#### Task directions
Retype the data below without altering anything.

###

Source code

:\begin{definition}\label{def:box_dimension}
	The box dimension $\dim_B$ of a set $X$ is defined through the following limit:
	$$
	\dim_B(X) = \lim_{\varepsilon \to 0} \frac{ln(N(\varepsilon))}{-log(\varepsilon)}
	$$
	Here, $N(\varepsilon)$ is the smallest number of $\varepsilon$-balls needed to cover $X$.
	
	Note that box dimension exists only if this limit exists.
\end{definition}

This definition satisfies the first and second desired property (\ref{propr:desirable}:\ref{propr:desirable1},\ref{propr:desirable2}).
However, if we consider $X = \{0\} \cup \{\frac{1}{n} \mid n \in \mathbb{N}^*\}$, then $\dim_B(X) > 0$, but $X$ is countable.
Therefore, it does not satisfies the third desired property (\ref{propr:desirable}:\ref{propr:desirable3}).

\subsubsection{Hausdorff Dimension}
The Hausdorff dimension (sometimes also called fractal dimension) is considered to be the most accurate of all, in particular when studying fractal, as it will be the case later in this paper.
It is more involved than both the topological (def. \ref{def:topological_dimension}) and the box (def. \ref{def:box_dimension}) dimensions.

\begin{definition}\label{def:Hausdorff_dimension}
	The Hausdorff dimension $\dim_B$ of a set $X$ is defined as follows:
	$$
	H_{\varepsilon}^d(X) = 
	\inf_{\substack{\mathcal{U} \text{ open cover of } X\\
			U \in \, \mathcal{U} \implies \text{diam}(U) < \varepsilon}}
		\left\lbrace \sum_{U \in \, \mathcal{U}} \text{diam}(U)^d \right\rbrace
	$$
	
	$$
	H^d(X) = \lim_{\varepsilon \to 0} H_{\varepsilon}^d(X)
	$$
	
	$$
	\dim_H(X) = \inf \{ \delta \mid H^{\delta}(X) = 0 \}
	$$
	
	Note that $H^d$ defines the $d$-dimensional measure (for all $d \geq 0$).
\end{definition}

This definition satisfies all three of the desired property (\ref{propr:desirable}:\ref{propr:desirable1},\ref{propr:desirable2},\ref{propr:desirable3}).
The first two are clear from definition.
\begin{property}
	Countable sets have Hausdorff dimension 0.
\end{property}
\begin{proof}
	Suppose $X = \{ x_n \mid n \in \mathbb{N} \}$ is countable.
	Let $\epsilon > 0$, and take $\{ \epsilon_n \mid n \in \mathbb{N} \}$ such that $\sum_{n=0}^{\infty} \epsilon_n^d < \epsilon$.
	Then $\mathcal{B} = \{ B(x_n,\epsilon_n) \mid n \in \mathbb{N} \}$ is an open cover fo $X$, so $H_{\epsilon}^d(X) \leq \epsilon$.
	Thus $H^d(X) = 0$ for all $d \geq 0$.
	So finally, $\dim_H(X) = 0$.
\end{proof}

###

#### Answer space
Source code

:\begin{definition}\label{def:box_dimension}
	The box dimension $\dim_B$ of a set $X$ is defined through the following limit:
	$$
	\dim_B(X) = \lim_{\varepsilon \to 0} \frac{ln(N(\varepsilon))}{-log(\varepsilon)}
	$$
	Here, $N(\varepsilon)$ is the smallest number of $\varepsilon$-balls needed to cover $X$.
	
	Note that box dimension exists only if this limit exists.
\end{definition}

This definition satisfies the first and second desired property (\ref{propr:desirable}:\ref{propr:desirable1},\ref{propr:desirable2}).
However, if we consider $X = \{0\} \cup \{\frac{1}{n} \mid n \in \mathbb{N}^*\}$, then $\dim_B(X) > 0$, but $X$ is countable.
Therefore, it does not satisfies the third desired property (\ref{propr:desirable}:\ref{propr:desirable3}).

\subsubsection{Hausdorff Dimension}
The Hausdorff dimension (sometimes also called fractal dimension) is considered to be the most accurate of all, in particular when studying fractal, as it will be the case later in this paper.
It is more involved than both the topological (def. \ref{def:topological_dimension}) and the box (def. \ref{def:box_dimension}) dimensions.

\begin{definition}\label{def:Hausdorff_dimension}
	The Hausdorff dimension $\dim_B$ of a set $X$ is defined as follows:
	$$
	H_{\varepsilon}^d(X) = 
	\inf_{\substack{\mathcal{U} \text{ open cover of } X\\
			U \in \, \mathcal{U} \implies \text{diam}(U) < \varepsilon}}
		\left\lbrace \sum_{U \in \, \mathcal{U}} \text{diam}(U)^d \right\rbrace
	$$
	
	$$
	H^d(X) = \lim_{\varepsilon \to 0} H_{\varepsilon}^d(X)
	$$
	
	$$
	\dim_H(X) = \inf \{ \delta \mid H^{\delta}(X) = 0 \}
	$$
	
	Note that $H^d$ defines the $d$-dimensional measure (for all $d \geq 0$).
\end{definition}

This definition satisfies all three of the desired property (\ref{propr:desirable}:\ref{propr:desirable1},\ref{propr:desirable2},\ref{propr:desirable3}).
The first two are clear from definition.
\begin{property}
	Countable sets have Hausdorff dimension 0.
\end{property}
\begin{proof}
	Suppose $X = \{ x_n \mid n \in \mathbb{N} \}$ is countable.
	Let $\epsilon > 0$, and take $\{ \epsilon_n \mid n \in \mathbb{N} \}$ such that $\sum_{n=0}^{\infty} \epsilon_n^d < \epsilon$.
	Then $\mathcal{B} = \{ B(x_n,\epsilon_n) \mid n \in \mathbb{N} \}$ is an open cover fo $X$, so $H_{\epsilon}^d(X) \leq \epsilon$.
	Thus $H^d(X) = 0$ for all $d \geq 0$.
	So finally, $\dim_H(X) = 0$.
\end{proof}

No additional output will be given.